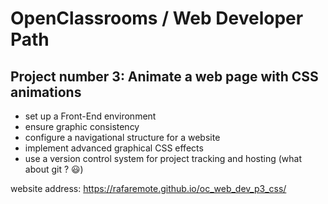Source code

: # OpenClassrooms / Web Developer Path

## Project number 3: Animate a web page with CSS animations

- set up a Front-End environment
- ensure graphic consistency
- configure a navigational structure for a website
- implement advanced graphical CSS effects
- use a version control system for project tracking and hosting (what about git ? 😃)

website address: https://rafaremote.github.io/oc_web_dev_p3_css/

■ ■ ■ ■

**Exercise prompt:**
Print all entries exactly, without images.

**Solution to the problem:**
Source code

: # OpenClassrooms / Web Developer Path

## Project number 3: Animate a web page with CSS animations

- set up a Front-End environment
- ensure graphic consistency
- configure a navigational structure for a website
- implement advanced graphical CSS effects
- use a version control system for project tracking and hosting (what about git ? 😃)

website address: https://rafaremote.github.io/oc_web_dev_p3_css/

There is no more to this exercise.